South Carolina, at one point, was the country’s No. 1 rice producer. But turning swamps into rice fields and managing the labor-intensive crop, Wiggers said, came at a “huge cost” in the lives of slaves for hundreds of years before the system collapsed following the Civil War.

Wiggers recently retired after 22 years as president and CEO at Nemours Wildlife Foundation, which manages 10,000 acres of permanently conserved private land near Yemassee in northern Beaufort County, where rice was once grown.

Until now, the size of rice farms, and thus their impacts on the people who built them, had been underestimated, ranging from 50,000 to 70,000 acres, he said.

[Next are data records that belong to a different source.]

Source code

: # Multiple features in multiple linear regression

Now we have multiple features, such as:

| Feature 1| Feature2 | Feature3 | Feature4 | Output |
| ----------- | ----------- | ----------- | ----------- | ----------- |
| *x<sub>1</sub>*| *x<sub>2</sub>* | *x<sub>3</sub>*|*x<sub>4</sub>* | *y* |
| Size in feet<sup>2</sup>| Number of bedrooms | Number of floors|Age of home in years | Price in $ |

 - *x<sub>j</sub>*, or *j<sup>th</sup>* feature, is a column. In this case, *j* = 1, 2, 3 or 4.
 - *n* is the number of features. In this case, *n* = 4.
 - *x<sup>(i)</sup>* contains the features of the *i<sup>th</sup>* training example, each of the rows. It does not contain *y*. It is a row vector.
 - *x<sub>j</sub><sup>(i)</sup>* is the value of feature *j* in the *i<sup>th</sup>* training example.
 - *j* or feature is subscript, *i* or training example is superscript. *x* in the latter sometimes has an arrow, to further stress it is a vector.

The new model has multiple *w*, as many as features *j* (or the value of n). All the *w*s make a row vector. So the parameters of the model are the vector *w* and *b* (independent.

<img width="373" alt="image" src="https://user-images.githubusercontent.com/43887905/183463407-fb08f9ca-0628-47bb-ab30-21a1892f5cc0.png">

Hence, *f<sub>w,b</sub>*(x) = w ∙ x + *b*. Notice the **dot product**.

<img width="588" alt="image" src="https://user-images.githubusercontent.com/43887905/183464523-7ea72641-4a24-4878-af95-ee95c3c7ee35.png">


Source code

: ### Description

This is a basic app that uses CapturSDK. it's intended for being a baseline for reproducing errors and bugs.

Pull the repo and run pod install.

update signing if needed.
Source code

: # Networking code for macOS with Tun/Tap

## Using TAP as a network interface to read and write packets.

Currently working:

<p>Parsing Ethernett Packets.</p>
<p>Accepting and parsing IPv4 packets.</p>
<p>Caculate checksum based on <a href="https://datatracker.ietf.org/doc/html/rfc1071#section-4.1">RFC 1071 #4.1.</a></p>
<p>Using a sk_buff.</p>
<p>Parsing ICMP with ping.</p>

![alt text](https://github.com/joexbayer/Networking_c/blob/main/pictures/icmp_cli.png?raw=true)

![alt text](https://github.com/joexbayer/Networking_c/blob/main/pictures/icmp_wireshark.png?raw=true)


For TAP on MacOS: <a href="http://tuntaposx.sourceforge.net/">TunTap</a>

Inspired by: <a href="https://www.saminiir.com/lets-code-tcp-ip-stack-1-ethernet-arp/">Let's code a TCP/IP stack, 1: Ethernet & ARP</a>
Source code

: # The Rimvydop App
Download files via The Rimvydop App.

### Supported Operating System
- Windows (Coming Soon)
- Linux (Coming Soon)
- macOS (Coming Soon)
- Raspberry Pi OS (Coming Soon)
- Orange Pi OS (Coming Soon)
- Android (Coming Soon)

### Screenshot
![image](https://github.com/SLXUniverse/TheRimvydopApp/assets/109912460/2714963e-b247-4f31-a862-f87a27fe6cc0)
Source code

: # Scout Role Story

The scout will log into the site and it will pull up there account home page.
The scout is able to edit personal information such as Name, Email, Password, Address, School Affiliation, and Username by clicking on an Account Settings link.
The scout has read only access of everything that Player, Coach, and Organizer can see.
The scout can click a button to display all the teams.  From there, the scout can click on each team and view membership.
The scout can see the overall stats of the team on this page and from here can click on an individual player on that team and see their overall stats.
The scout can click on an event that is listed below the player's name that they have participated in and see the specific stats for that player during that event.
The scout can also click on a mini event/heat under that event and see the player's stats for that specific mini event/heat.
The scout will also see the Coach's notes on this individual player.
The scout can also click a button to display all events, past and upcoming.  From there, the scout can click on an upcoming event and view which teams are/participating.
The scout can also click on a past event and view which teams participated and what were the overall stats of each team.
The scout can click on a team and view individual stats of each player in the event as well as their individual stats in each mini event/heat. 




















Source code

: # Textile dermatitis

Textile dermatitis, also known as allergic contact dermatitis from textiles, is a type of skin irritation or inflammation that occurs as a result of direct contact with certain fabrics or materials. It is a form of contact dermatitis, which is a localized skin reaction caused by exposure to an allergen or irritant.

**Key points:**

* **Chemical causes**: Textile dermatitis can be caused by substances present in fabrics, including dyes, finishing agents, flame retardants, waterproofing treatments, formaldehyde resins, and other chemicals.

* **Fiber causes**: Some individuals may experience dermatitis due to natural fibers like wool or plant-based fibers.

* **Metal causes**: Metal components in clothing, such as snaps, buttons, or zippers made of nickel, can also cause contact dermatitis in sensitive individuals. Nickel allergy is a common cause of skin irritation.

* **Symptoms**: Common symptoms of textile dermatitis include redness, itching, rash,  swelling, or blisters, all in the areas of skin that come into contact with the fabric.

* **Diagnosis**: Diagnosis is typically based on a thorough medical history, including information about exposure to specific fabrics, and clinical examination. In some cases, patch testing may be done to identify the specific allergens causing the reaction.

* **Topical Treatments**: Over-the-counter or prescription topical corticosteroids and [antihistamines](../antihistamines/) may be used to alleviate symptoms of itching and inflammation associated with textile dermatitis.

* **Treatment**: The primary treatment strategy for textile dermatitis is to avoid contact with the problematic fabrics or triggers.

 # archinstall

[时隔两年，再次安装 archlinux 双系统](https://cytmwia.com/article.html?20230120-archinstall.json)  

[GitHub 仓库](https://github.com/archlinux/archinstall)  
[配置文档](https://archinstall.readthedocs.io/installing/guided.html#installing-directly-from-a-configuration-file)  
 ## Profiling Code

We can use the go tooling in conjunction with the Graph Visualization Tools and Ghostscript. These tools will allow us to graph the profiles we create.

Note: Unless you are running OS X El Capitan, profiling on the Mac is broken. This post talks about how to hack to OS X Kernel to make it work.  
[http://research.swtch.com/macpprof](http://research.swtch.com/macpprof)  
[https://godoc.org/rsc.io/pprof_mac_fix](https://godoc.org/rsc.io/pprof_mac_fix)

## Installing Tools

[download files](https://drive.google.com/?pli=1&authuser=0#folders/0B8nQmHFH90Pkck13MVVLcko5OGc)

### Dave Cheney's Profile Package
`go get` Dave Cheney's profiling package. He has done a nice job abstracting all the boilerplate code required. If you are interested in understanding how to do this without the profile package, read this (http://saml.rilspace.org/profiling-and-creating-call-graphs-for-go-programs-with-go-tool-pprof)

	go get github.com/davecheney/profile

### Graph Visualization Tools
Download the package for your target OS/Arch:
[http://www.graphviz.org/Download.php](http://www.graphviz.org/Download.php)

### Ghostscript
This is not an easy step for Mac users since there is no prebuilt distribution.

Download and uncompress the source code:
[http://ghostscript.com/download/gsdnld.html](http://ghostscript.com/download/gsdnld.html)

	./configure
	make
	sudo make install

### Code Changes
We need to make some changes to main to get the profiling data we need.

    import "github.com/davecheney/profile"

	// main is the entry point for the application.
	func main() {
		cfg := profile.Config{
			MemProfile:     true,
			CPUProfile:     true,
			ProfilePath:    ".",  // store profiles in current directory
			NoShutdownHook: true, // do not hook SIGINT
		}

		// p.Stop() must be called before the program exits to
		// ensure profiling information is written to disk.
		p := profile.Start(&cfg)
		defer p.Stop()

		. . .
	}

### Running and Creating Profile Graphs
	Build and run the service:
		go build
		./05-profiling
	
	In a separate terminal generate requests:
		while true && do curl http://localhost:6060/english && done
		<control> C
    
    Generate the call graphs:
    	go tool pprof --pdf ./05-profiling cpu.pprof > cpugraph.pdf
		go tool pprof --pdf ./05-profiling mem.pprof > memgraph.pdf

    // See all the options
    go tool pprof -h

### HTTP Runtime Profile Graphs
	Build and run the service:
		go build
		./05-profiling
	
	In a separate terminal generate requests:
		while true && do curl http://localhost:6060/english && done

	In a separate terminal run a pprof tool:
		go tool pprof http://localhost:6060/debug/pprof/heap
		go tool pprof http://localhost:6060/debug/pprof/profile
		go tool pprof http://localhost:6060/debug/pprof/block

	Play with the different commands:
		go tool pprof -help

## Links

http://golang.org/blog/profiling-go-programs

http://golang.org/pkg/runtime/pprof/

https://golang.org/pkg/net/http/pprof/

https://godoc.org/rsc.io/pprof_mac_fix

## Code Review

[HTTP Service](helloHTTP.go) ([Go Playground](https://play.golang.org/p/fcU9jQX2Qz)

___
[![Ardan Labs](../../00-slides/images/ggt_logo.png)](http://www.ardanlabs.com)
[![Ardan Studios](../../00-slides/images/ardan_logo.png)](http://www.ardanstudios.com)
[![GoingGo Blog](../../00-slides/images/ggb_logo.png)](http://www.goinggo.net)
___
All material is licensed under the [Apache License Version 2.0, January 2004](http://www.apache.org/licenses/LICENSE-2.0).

With partners Clemson University and Folk Land Management, Wiggers and Nemours produced the first complete map of the Lowcountry rice fields. That effort has revealed that 236,112 acres was in rice production, with fields stretching from the Atlantic coast inland to Interstate 95. If the dikes associated with those fields were lined up north and south, Wiggers said, they would stretch farther than the entire distance of the Eastern Seaboard.

Evidence of the historic use of the land, which produced the “Carolina gold,” remains on the landscape today — if you know what to look for.

“These are historic rice fields that have reverted back to natural marsh,” said Wiggers, pointing to land as he drove across Harriett Tubman Bridge over the Combahee River, where straight lines indicating canals — telltale signs of past rice growing — are visible from Highway 17.

Ecological questions remain

The old rice fields that remain, Wiggers said, create ecological questions for today’s landowners.

Should the land be conserved for the wetlands and their historic meaning, as they are at Nemours? Or should they be restored to a natural, wild state? The first step in answering these questions is to know the extent of the fields and where they are, which is why the mapping effort is important.

Today, at Nemours, recreation and research has replaced rice growing.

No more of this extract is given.